You're very welcome. I forgot you have a Sir Lancelot to build (it's an age thing), so if you want measurements for anything I have done, you only have to ask. I have made a slight improvement to the oil bottle holder. In the photo of the individual smoker housing components, and the drawing, the oil bottle is slotted in to a plasticard 'cage' made up of a back, sides, and a smaller front piece, together with a bottom piece with a hole in it, into which the nozzle fits. Previously, this unit then slotted into another bracket attached to the side of the tray. Now though,  the bracket has been removed, and the cage has been itself glued to the side of the tray. To allow the bottle to be lifted out with the feed tube still attached, I have cut a vertical slot in the front of the cage, and a slot in the bottom where the nozzle fits into the hole.
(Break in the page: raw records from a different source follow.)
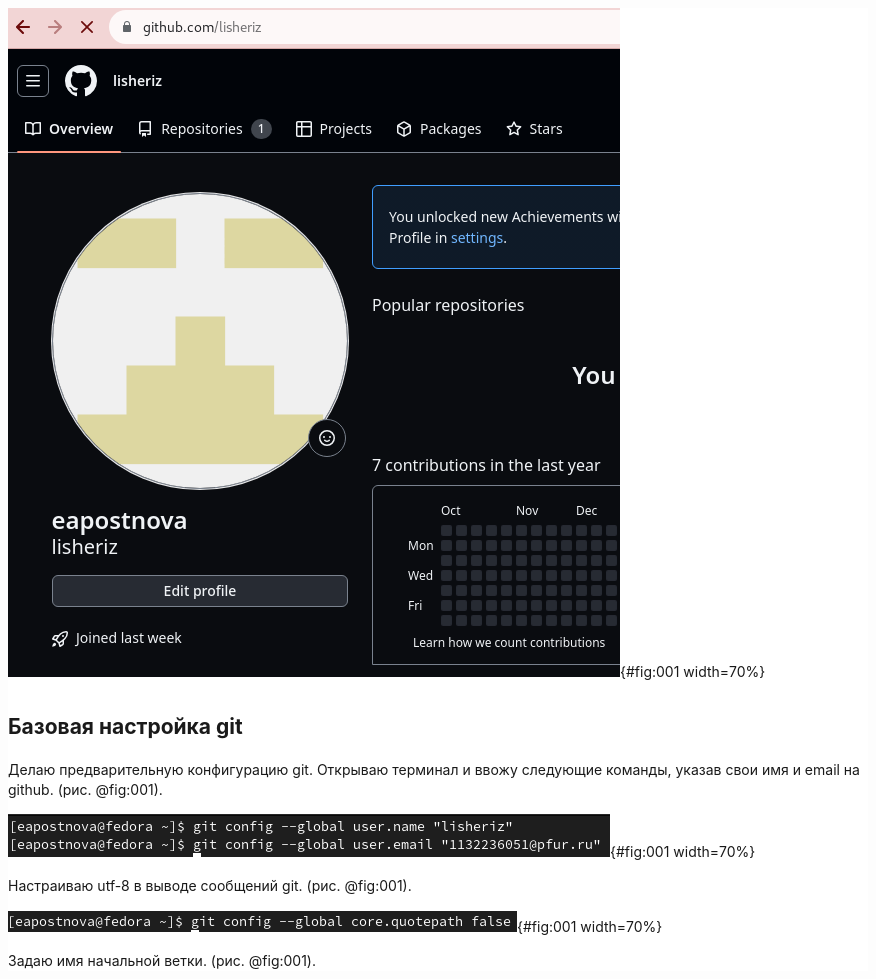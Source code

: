 ![Создание учетной записи на github](image/1.png){#fig:001 width=70%}

## **Базовая настройка git**

Делаю предварительную конфигурацию git. Открываю терминал и ввожу
следующие команды, указав свои имя и email на github. (рис. @fig:001).

![Предварительная конфигурация git](image/2.png){#fig:001 width=70%}

Настраиваю utf-8 в выводе сообщений git. (рис. @fig:001).

![Настройка utf-8](image/3.png){#fig:001 width=70%}

Задаю имя начальной ветки. (рис. @fig:001).

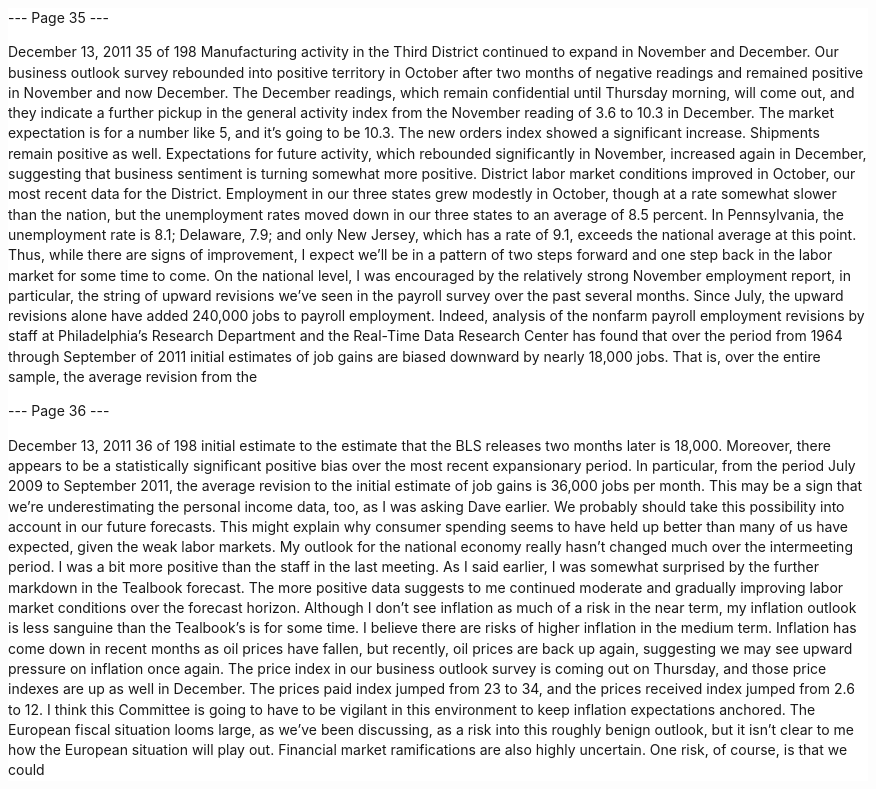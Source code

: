 --- Page 35 ---

December 13, 2011 35 of 198
Manufacturing activity in the Third District continued to expand in November and
December. Our business outlook survey rebounded into positive territory in October after two
months of negative readings and remained positive in November and now December. The
December readings, which remain confidential until Thursday morning, will come out, and they
indicate a further pickup in the general activity index from the November reading of 3.6 to 10.3
in December. The market expectation is for a number like 5, and it’s going to be 10.3. The new
orders index showed a significant increase. Shipments remain positive as well. Expectations for
future activity, which rebounded significantly in November, increased again in December,
suggesting that business sentiment is turning somewhat more positive.
District labor market conditions improved in October, our most recent data for the
District. Employment in our three states grew modestly in October, though at a rate somewhat
slower than the nation, but the unemployment rates moved down in our three states to an average
of 8.5 percent. In Pennsylvania, the unemployment rate is 8.1; Delaware, 7.9; and only New
Jersey, which has a rate of 9.1, exceeds the national average at this point. Thus, while there are
signs of improvement, I expect we’ll be in a pattern of two steps forward and one step back in
the labor market for some time to come.
On the national level, I was encouraged by the relatively strong November employment
report, in particular, the string of upward revisions we’ve seen in the payroll survey over the past
several months. Since July, the upward revisions alone have added 240,000 jobs to payroll
employment. Indeed, analysis of the nonfarm payroll employment revisions by staff at
Philadelphia’s Research Department and the Real-Time Data Research Center has found that
over the period from 1964 through September of 2011 initial estimates of job gains are biased
downward by nearly 18,000 jobs. That is, over the entire sample, the average revision from the

--- Page 36 ---

December 13, 2011 36 of 198
initial estimate to the estimate that the BLS releases two months later is 18,000. Moreover, there
appears to be a statistically significant positive bias over the most recent expansionary period. In
particular, from the period July 2009 to September 2011, the average revision to the initial
estimate of job gains is 36,000 jobs per month. This may be a sign that we’re underestimating
the personal income data, too, as I was asking Dave earlier. We probably should take this
possibility into account in our future forecasts. This might explain why consumer spending
seems to have held up better than many of us have expected, given the weak labor markets.
My outlook for the national economy really hasn’t changed much over the intermeeting
period. I was a bit more positive than the staff in the last meeting. As I said earlier, I was
somewhat surprised by the further markdown in the Tealbook forecast. The more positive data
suggests to me continued moderate and gradually improving labor market conditions over the
forecast horizon.
Although I don’t see inflation as much of a risk in the near term, my inflation outlook is
less sanguine than the Tealbook’s is for some time. I believe there are risks of higher inflation in
the medium term. Inflation has come down in recent months as oil prices have fallen, but
recently, oil prices are back up again, suggesting we may see upward pressure on inflation once
again. The price index in our business outlook survey is coming out on Thursday, and those
price indexes are up as well in December. The prices paid index jumped from 23 to 34, and the
prices received index jumped from 2.6 to 12. I think this Committee is going to have to be
vigilant in this environment to keep inflation expectations anchored.
The European fiscal situation looms large, as we’ve been discussing, as a risk into this
roughly benign outlook, but it isn’t clear to me how the European situation will play out.
Financial market ramifications are also highly uncertain. One risk, of course, is that we could
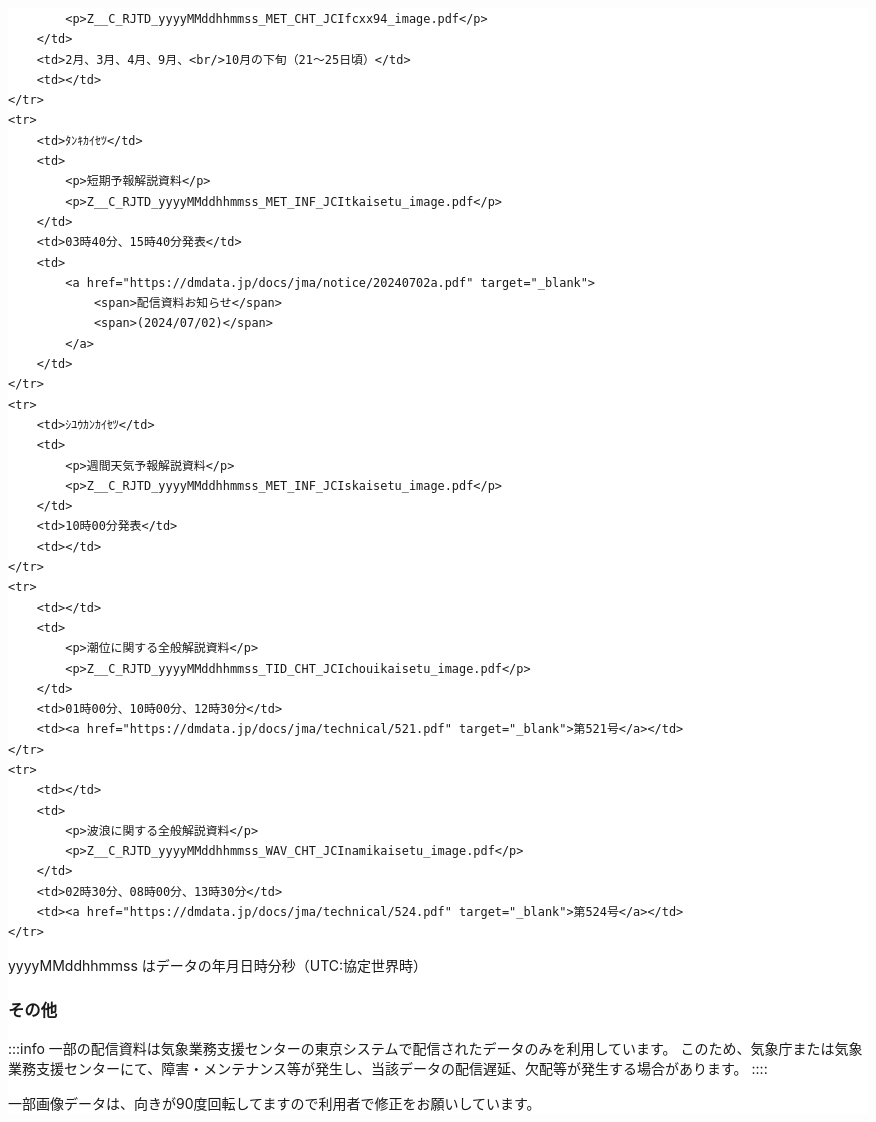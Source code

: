             <p>Z__C_RJTD_yyyyMMddhhmmss_MET_CHT_JCIfcxx94_image.pdf</p>
        </td>
        <td>2月、3月、4月、9月、<br/>10月の下旬（21～25日頃）</td>
        <td></td>
    </tr>
    <tr>
        <td>ﾀﾝｷｶｲｾﾂ</td>
        <td>
            <p>短期予報解説資料</p>
            <p>Z__C_RJTD_yyyyMMddhhmmss_MET_INF_JCItkaisetu_image.pdf</p>
        </td>
        <td>03時40分、15時40分発表</td>
        <td>
            <a href="https://dmdata.jp/docs/jma/notice/20240702a.pdf" target="_blank">
                <span>配信資料お知らせ</span>
                <span>(2024/07/02)</span>
            </a>
        </td>
    </tr>
    <tr>
        <td>ｼﾕｳｶﾝｶｲｾﾂ</td>
        <td>
            <p>週間天気予報解説資料</p>
            <p>Z__C_RJTD_yyyyMMddhhmmss_MET_INF_JCIskaisetu_image.pdf</p>
        </td>
        <td>10時00分発表</td>
        <td></td>
    </tr>
    <tr>
        <td></td>
        <td>
            <p>潮位に関する全般解説資料</p>
            <p>Z__C_RJTD_yyyyMMddhhmmss_TID_CHT_JCIchouikaisetu_image.pdf</p>
        </td>
        <td>01時00分、10時00分、12時30分</td>
        <td><a href="https://dmdata.jp/docs/jma/technical/521.pdf" target="_blank">第521号</a></td>
    </tr>
    <tr>
        <td></td>
        <td>
            <p>波浪に関する全般解説資料</p>
            <p>Z__C_RJTD_yyyyMMddhhmmss_WAV_CHT_JCInamikaisetu_image.pdf</p>
        </td>
        <td>02時30分、08時00分、13時30分</td>
        <td><a href="https://dmdata.jp/docs/jma/technical/524.pdf" target="_blank">第524号</a></td>
    </tr>
</tbody>
</table>

yyyyMMddhhmmss はデータの年月日時分秒（UTC:協定世界時）


### その他

:::info
一部の配信資料は気象業務支援センターの東京システムで配信されたデータのみを利用しています。
このため、気象庁または気象業務支援センターにて、障害・メンテナンス等が発生し、当該データの配信遅延、欠配等が発生する場合があります。
::::

一部画像データは、向きが90度回転してますので利用者で修正をお願いしています。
Here's a photo:
 

So, to remove the oil bottle and the smoker housing, I remove the chimney, then lift the smoker housing up at the same time as the oil bottle, directing the feed tube through the slots I've now cut.
 
Dave,
 
The speaker box I've made does have a back - the photo's flash has caused a shadow and perhaps given the impression it doesn't. The only opening is at the front end for the wires. The box is now well and truly glued into place, but there will be some more photos of hull interior once I've put in the electronics, prior to the deck being fitted. Thanks for the tip regarding the ducting tube - I'll make this addition in due course.